The Child Care for Working Families Act establishes federal entitlements and grants to guarantee access to affordable, high-quality child care and universal preschool while mandating significant wage increases for early childhood educators.
Patty Murray
Senator
WA
The Child Care for Working Families Act establishes comprehensive federal programs to guarantee access to high-quality, affordable child care for young children of working families. It mandates significant investments to stabilize the child care workforce by requiring higher provider pay and sets strict caps on costs for parents based on income. Additionally, the bill creates a framework for universal, free preschool for three- and four-year-olds and extends service hours and raises compensation for Head Start staff.
The new Child Care for Working Families Act is a massive overhaul of how the country handles early education, essentially creating a federal right to affordable, high-quality child care and preschool for most working families. Starting in Fiscal Year 2026, this legislation sets up two major entitlement programs: one for child care from birth through age five (Title I) and another for universal preschool for three- and four-year-olds (Title III).
Title I, the Birth through Five Child Care and Early Learning Program, is the big one for working parents. If your state participates, any child under six who isn't yet in kindergarten is entitled to high-quality care if their parent is working, in school, or even job searching (Sec. 101). The bill tackles the two biggest hurdles for families: cost and quality.
On Cost: The bill mandates a strict sliding fee scale based on State Median Income (SMI). If your family earns up to 85% of the SMI, your copayment is zero. If you earn up to 150% of the SMI, your copayment is capped at just 7% of your family income (Sec. 101(f)(3)(E)). For a family currently paying 15% to 20% of their income on child care, this is a game-changer that puts thousands of dollars back in their pockets. Crucially, once a child qualifies, they get assistance for at least 12 months, ensuring continuity of care even if a parent changes jobs or has a temporary income dip.
On Quality: To get federal funds, providers must participate in a tiered quality rating system. States must ensure that all funded providers ban the use of suspension, expulsion, and aversive behavioral interventions—a critical protection for young children and a major quality marker (Sec. 101(f)(3)(I)).
This bill directly addresses the crisis of low wages in the child care sector, which has led to high turnover and staffing shortages. States must certify that their payment rates are high enough to cover the actual cost of care and ensure staff wages are at least a living wage and are equivalent to wages for elementary educators with similar credentials in that state (Sec. 101(f)(3)(A)).

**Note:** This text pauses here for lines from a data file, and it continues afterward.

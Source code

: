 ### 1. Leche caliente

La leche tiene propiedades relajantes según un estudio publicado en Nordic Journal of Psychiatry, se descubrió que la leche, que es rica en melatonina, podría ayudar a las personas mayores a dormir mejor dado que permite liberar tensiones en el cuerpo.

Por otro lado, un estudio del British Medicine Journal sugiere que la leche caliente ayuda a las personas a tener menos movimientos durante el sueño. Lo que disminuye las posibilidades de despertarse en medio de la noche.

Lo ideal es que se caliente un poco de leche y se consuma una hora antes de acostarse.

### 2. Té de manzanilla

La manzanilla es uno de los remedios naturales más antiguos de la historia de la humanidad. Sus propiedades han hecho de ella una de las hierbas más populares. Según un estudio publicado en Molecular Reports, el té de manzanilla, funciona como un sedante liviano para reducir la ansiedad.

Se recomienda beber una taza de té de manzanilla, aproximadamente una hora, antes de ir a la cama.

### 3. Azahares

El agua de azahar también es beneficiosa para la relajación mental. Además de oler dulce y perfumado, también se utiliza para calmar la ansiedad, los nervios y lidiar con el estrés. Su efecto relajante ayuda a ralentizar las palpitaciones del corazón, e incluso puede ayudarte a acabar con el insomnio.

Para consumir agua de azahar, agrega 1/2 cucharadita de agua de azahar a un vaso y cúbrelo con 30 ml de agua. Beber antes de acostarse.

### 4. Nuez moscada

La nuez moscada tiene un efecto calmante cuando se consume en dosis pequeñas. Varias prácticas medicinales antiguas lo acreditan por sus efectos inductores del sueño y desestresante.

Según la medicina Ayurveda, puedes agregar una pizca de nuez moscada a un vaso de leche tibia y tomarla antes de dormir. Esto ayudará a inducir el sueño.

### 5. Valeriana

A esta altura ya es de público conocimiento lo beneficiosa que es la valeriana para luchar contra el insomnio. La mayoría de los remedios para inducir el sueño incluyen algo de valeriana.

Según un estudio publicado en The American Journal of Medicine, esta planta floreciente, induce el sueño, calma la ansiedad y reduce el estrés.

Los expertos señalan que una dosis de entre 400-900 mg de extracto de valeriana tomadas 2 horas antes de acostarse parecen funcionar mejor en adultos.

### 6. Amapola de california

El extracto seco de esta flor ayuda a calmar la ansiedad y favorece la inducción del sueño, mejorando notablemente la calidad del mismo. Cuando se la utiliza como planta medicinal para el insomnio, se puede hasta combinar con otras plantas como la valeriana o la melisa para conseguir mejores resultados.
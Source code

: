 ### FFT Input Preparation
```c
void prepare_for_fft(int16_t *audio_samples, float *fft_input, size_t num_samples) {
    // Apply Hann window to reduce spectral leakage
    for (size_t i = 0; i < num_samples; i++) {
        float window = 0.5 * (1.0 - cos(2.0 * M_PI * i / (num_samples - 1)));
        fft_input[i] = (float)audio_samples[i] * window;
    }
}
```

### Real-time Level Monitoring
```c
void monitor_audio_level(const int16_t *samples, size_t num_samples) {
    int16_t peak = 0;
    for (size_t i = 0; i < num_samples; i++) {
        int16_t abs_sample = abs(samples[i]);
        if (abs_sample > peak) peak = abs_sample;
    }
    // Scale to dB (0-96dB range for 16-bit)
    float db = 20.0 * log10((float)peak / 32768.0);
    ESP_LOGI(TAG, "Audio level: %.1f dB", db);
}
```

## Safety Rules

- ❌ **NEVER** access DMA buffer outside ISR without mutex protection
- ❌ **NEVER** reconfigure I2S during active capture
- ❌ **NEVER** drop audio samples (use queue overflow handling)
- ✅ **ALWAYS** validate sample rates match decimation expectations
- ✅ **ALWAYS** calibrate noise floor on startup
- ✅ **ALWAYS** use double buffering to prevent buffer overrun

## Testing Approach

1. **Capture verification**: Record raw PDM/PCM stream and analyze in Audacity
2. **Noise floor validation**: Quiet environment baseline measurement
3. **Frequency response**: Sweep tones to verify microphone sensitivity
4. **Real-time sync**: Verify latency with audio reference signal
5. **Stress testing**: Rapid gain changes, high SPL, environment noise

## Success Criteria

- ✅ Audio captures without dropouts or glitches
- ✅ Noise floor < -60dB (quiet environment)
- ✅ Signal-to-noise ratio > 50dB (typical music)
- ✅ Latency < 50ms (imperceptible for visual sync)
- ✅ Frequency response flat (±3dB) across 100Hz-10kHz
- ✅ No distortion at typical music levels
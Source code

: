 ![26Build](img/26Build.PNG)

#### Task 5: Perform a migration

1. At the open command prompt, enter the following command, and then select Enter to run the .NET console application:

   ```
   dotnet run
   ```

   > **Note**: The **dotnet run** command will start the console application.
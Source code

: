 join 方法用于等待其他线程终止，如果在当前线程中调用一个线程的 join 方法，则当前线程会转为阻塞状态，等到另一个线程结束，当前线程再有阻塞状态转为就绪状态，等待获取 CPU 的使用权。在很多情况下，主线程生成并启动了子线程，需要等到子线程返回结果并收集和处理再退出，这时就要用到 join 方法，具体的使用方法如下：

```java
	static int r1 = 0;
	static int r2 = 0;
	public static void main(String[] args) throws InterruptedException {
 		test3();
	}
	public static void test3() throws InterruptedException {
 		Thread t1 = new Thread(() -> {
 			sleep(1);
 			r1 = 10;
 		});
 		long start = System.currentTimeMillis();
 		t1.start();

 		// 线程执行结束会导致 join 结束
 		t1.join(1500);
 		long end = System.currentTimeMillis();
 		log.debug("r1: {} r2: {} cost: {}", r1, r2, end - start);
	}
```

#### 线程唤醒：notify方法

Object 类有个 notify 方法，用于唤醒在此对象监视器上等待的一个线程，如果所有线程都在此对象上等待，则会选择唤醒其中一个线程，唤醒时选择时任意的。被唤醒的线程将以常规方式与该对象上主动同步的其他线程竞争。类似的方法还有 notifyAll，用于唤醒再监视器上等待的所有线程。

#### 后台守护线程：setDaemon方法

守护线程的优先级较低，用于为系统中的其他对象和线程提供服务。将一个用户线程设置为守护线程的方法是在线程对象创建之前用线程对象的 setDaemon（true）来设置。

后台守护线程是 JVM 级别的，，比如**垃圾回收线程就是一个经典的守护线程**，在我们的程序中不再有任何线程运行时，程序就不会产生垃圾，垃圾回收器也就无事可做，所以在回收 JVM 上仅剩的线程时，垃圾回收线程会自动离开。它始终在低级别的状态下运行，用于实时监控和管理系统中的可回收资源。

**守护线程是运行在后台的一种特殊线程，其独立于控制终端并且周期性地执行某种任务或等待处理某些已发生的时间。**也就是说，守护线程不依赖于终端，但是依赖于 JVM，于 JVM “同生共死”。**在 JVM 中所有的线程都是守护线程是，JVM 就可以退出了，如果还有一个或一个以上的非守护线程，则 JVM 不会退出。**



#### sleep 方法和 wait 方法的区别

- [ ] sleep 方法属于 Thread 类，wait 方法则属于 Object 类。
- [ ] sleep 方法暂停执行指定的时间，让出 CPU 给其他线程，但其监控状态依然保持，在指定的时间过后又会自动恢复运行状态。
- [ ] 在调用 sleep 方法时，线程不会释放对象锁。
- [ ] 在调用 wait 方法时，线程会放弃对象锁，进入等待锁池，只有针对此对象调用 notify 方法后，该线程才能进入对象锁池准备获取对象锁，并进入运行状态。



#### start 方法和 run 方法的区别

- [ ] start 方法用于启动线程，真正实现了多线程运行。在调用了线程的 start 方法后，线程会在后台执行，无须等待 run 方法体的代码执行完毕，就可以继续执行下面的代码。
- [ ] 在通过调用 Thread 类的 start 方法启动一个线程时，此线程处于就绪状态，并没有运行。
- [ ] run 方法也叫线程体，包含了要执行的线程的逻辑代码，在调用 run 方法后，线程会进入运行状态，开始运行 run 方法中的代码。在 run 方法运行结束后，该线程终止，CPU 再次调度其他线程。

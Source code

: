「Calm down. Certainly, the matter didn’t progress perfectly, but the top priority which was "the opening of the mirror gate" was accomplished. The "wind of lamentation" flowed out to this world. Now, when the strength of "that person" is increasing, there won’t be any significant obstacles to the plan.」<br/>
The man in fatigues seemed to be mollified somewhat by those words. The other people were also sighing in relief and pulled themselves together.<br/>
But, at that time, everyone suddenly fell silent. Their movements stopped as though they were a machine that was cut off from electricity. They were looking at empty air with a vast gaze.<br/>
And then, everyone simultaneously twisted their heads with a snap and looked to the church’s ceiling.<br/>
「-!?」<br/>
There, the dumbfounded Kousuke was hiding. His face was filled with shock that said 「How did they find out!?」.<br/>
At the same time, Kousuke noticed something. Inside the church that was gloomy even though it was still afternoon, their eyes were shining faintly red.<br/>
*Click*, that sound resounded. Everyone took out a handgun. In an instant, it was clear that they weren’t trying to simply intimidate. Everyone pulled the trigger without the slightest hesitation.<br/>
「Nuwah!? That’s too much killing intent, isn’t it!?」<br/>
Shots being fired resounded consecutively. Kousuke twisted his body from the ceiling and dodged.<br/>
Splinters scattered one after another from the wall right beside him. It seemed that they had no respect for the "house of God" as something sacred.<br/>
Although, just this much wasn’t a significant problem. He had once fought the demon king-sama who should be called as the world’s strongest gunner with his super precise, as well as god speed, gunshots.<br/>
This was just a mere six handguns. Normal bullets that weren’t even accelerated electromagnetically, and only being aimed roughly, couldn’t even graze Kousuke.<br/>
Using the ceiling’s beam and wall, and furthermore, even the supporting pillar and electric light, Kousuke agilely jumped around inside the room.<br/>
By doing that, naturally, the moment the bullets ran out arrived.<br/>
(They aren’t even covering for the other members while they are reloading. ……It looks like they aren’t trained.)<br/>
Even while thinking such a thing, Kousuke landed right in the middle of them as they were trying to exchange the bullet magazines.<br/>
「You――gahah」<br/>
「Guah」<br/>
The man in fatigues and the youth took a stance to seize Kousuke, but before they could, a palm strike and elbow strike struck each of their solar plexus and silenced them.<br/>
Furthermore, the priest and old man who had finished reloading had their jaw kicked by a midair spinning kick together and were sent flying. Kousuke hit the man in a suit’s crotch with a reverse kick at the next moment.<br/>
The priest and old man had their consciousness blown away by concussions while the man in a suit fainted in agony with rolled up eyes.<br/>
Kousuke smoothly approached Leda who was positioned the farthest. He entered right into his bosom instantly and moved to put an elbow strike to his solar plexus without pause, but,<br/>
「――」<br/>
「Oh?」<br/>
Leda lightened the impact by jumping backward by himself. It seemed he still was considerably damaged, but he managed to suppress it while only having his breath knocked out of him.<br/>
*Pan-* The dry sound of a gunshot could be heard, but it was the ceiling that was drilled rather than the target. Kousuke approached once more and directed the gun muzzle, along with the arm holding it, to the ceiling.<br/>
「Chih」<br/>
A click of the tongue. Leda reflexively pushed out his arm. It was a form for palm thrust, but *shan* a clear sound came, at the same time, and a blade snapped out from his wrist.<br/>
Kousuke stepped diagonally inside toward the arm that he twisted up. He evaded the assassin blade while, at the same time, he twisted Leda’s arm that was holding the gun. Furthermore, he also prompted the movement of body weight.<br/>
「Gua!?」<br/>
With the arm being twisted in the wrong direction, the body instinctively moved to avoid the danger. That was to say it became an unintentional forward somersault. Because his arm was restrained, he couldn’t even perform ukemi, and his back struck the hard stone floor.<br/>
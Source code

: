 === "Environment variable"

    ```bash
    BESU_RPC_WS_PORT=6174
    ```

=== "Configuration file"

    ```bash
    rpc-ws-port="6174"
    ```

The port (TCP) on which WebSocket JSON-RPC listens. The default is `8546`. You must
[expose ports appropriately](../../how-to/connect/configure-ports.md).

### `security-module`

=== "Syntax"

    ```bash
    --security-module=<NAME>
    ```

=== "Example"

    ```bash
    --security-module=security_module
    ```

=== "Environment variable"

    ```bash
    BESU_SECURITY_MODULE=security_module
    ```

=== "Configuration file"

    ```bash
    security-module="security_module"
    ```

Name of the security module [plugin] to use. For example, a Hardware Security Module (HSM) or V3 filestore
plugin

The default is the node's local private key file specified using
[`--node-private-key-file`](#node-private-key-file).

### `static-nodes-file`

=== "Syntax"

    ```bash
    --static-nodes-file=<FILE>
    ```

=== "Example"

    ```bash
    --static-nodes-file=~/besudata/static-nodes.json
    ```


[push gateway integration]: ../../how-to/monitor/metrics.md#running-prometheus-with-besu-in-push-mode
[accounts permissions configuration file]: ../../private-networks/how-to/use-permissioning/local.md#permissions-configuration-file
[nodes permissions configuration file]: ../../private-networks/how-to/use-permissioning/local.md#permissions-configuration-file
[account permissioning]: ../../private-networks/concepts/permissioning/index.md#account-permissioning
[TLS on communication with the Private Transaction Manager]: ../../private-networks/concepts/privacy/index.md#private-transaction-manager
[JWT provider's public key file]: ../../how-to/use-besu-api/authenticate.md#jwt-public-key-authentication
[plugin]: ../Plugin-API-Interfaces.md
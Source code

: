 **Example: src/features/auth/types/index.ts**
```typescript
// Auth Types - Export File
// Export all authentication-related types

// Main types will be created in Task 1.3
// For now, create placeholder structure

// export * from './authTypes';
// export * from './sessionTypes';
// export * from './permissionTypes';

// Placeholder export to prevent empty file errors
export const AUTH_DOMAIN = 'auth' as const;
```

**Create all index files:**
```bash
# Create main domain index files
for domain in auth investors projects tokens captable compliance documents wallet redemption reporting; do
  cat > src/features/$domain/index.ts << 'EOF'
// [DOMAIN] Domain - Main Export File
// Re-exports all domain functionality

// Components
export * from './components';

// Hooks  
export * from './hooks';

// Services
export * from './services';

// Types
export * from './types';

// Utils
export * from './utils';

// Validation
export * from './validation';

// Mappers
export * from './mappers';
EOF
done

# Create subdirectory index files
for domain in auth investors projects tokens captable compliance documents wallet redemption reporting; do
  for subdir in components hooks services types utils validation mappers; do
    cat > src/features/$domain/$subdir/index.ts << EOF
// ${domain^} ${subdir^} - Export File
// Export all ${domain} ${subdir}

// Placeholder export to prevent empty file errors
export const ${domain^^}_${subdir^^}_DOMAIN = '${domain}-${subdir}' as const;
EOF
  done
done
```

This is a huge deal for the child care workforce. It means that the person teaching your toddler should be making a wage comparable to a K-5 teacher down the street. Furthermore, Title II dedicates $9 billion over six years in grants to providers specifically to help them meet these higher wage standards, including implementing formal wage ladders and providing annual cost-of-living adjustments (Sec. 210). For a small child care center owner, this means stable federal funding to finally offer competitive salaries, reducing the constant churn of staff.
Title III sets up a Universal Preschool program for all three- and four-year-olds, delivered through a "mixed-delivery system" including schools, Head Start, and licensed child care centers. The federal government will foot a large part of the bill, but this is where the financial commitment for states gets serious.
To get the money, states must commit to a non-Federal share that increases over time. The federal contribution starts at 90% in 2026 and drops steadily to 60% by 2031 (Sec. 303(b)(2)). This means states must budget for a growing share of the program's cost, which will strain state budgets, especially since they also have to maintain their current levels of spending on early childhood education (Sec. 308). The trade-off, however, is clear: every eligible child gets high-quality, free preschool for a minimum of 1,020 hours per year.
Title IV focuses on strengthening Head Start. It provides $4.8 billion in 2026 alone for grants to help Head Start agencies transition to a full school year and full school day of services (Sec. 401). For families who rely on Head Start, this means services won't stop after a half-day or during the summer, offering crucial stability.
In addition, Title IV authorizes an additional $2.7 billion annually specifically to ensure Head Start teachers and staff are paid at the equivalent of elementary school teachers or at least a living wage (Sec. 402). This dedicated funding is designed to rapidly close the wage gap for staff in one of the country's most vital early education programs.
This bill is a powerful attempt to stabilize the entire early childhood sector, making care affordable for working families while professionalizing the workforce. The biggest challenge lies in implementation: states must quickly create complex quality systems, conduct cost studies to set new payment rates, and find the money for their growing share of the universal preschool program. For families, however, the promise of capped child care costs and a guaranteed spot in a high-quality program could fundamentally alter household budgets and career choices.